Personnellement, ce n'est même pas une question de genre littéraire puisque les mécanismes peuvent parfois être les mêmes.
Lorsque j'écrivais des nouvelles, je pouvais tout aussi bien savoir ce qui se passait du début à la fin et donc, griffonner un plan (très succin) sur un bout de papier. Puis, les mots venaient pour exprimer l'intrigue. Parfois, des éléments venaient s'ajouter, des éléments qui n'étaient pas prévus. Je crois que dans ce cas là, plus que se "former", l'écriture permettait "d'ajouter", d'"étoffer", de "réorienter".
Le mouvement était donc d'une intrigue prédéfinie vers un texte qui prend forme par les mots (donc lors de l'écriture) et qui peut subir des modifications d'intrigue au fil du temps.

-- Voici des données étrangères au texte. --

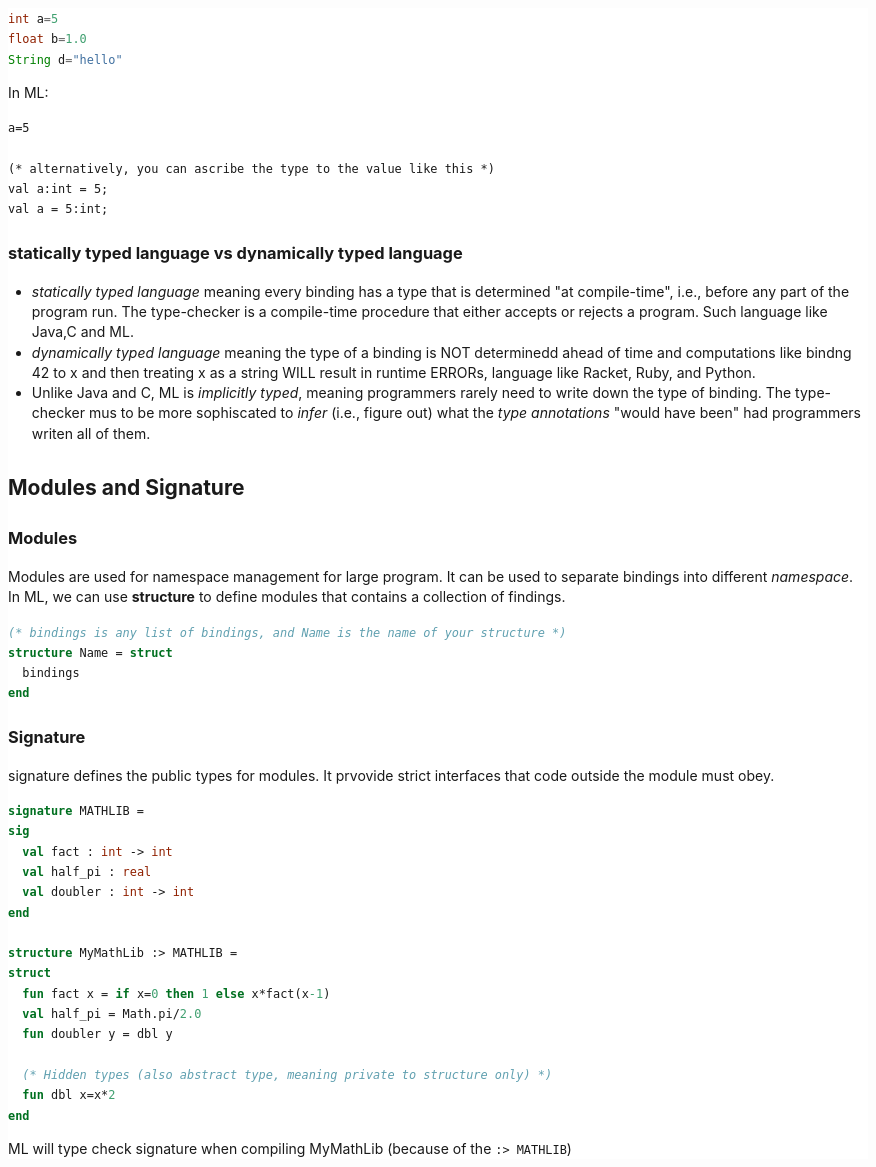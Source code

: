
 ```Java
int a=5
float b=1.0
String d="hello"
```
In ML:
```
a=5

(* alternatively, you can ascribe the type to the value like this *)
val a:int = 5;
val a = 5:int;
```

### statically typed language vs dynamically typed language
* *statically typed language* meaning every binding has a type that is determined "at compile-time", i.e., before any part of the program run. The type-checker is a compile-time procedure that either accepts or rejects a program. Such language like Java,C and ML.
* *dynamically typed language* meaning the type of a binding is NOT determinedd ahead of time and computations like bindng 42 to x and then treating x as a string WILL result in runtime ERRORs, language like Racket, Ruby, and Python.
* Unlike Java and C, ML is *implicitly typed*, meaning programmers rarely need to write down the type of binding. The type-checker mus to be more sophiscated to *infer* (i.e., figure out) what the *type annotations* "would have been" had programmers writen all of them.

## Modules and Signature
### Modules
Modules are used for namespace management for large program. It can be used to separate bindings into different *namespace*. 
In ML, we can use **structure** to define modules that contains a collection of findings.
```SML
(* bindings is any list of bindings, and Name is the name of your structure *)
structure Name = struct 
  bindings 
end
```
### Signature
signature defines the public types for modules. It prvovide strict interfaces that code outside the module must obey.
```SML
signature MATHLIB = 
sig
  val fact : int -> int
  val half_pi : real
  val doubler : int -> int
end

structure MyMathLib :> MATHLIB = 
struct
  fun fact x = if x=0 then 1 else x*fact(x-1)
  val half_pi = Math.pi/2.0
  fun doubler y = dbl y
  
  (* Hidden types (also abstract type, meaning private to structure only) *)
  fun dbl x=x*2
end
```
ML will type check signature when compiling MyMathLib (because of the ```:> MATHLIB```)
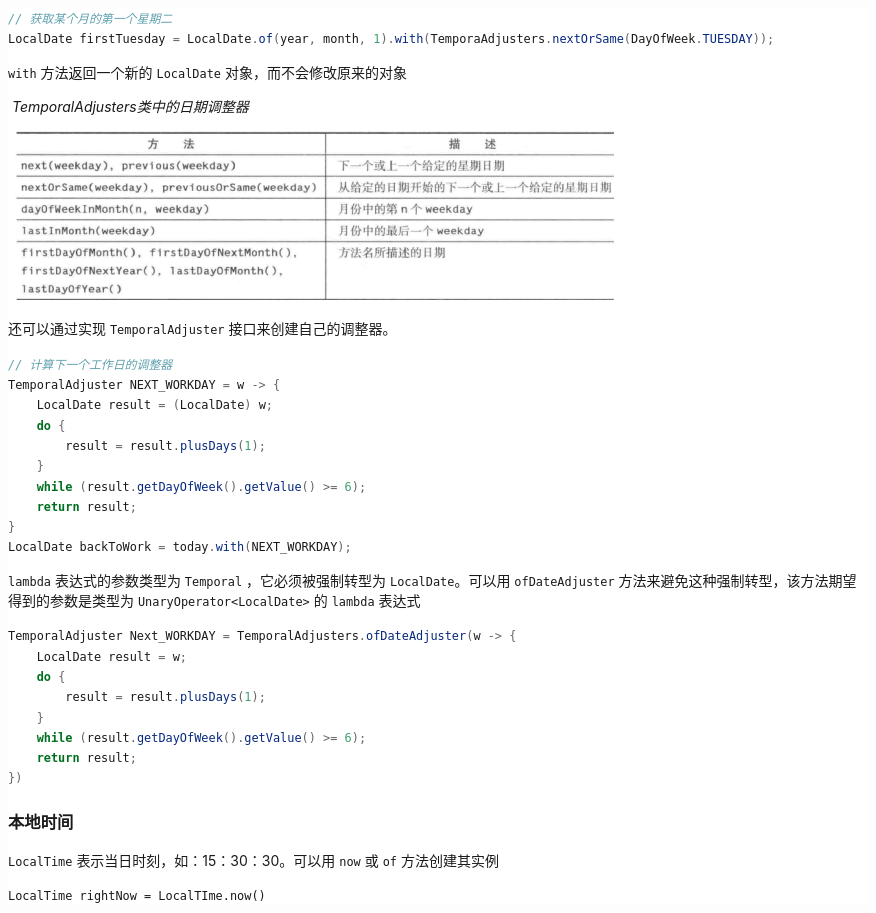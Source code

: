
 ```java
// 获取某个月的第一个星期二
LocalDate firstTuesday = LocalDate.of(year, month, 1).with(TemporaAdjusters.nextOrSame(DayOfWeek.TUESDAY));
```

`with` 方法返回一个新的 `LocalDate` 对象，而不会修改原来的对象

​	*TemporalAdjusters类中的日期调整器*

​	![](../Images/TemporalAdjusters类中的日期调整器.png)

还可以通过实现 `TemporalAdjuster` 接口来创建自己的调整器。

```java
// 计算下一个工作日的调整器
TemporalAdjuster NEXT_WORKDAY = w -> {
    LocalDate result = (LocalDate) w;
    do {
        result = result.plusDays(1);
    }
    while (result.getDayOfWeek().getValue() >= 6);
    return result;
}
LocalDate backToWork = today.with(NEXT_WORKDAY);
```

`lambda` 表达式的参数类型为 `Temporal` ，它必须被强制转型为 `LocalDate`。可以用 `ofDateAdjuster` 方法来避免这种强制转型，该方法期望得到的参数是类型为 `UnaryOperator<LocalDate>` 的 `lambda` 表达式

```java
TemporalAdjuster Next_WORKDAY = TemporalAdjusters.ofDateAdjuster(w -> {
    LocalDate result = w;
    do {
        result = result.plusDays(1);
    }
    while (result.getDayOfWeek().getValue() >= 6);
    return result;
})
```

### 本地时间

`LocalTime` 表示当日时刻，如：15：30：30。可以用  `now` 或 `of` 方法创建其实例

`LocalTime rightNow = LocalTIme.now()`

Parfois, c'est l'inverse. J'entends une phrase qui me touche et elle appelle les mots et l'histoire. Elle porte en elle l'ambiance, le germe de la pensée qui va se développer. C'est donc bien lors de l'écriture que le texte lui-même va se former ainsi que les émotions car la phrase n'est qu'une parcelle infime de ce qui va ensuite croître.
Je parle ici d'une phrase mais, comme Lune, ce peut-être une musique, une parole, une lumière, une œuvre... quelque chose qui est "entré en résonance" avec moi-même. Ce peut aussi être une idée, une image. Par exemple, je n'avais pas du tout prévu d'écrire "Orpheline" comme une nouvelle avec des personnages, une histoire, une dimension temporelle. J'avais juste envie (âmes sensibles, s'abstenir) de tenter la description d'un cadavre écorché. J'avais essayé et je n'avais pas réussi parce que ce cadavre nécessitait en quelque sorte une histoire. Je ne pouvais pas faire une simple description, quelque chose de statique. J'ai donc écrit quelque chose autour pour réussir à faire cette description morbide (n'ayez pas peur). C'est donc par l'échec que tout s'est formé. Par la tentative de surmonter une difficulté. La nouvelle n'était, au début, pas là en tant que nouvelle mais en tant qu'"aide". Elle était censée disparaître une fois que j'aurais réussi à écrire ma description. Mais tout s'est tellement bien formé que j'ai ensuite été aspirée dans la nouvelle. Tout se formait devant mes yeux et la nouvelle s'enrichissait toujours au fil des jours.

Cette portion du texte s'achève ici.